<<<<

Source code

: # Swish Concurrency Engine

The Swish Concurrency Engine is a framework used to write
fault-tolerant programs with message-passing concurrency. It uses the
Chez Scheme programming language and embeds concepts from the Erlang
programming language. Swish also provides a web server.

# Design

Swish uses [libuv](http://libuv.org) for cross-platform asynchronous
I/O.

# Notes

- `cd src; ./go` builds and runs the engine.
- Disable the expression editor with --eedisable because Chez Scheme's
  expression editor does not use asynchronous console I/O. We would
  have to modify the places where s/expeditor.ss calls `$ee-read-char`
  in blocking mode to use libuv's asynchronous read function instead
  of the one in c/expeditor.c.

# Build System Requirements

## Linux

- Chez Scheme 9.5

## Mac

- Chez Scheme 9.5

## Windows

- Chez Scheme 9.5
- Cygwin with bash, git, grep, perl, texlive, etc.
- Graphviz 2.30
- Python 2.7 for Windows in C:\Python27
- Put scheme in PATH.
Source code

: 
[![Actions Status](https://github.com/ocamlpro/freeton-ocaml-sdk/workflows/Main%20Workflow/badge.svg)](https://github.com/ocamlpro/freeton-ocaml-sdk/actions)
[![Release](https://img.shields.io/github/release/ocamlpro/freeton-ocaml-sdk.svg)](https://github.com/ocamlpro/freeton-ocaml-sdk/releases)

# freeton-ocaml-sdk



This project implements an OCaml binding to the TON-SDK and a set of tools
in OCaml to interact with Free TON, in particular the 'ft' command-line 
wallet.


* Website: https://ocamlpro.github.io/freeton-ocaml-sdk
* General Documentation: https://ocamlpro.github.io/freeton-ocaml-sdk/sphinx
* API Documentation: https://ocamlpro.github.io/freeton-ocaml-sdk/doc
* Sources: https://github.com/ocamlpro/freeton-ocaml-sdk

>>>>

■ WORK INSTRUCTION ■
Only lines that include "libuv" belong in the answer; return them from the entries above.

■ ANSWER TO THE EXERCISE ■
Swish uses [libuv](http://libuv.org) for cross-platform asynchronous
  in blocking mode to use libuv's asynchronous read function instead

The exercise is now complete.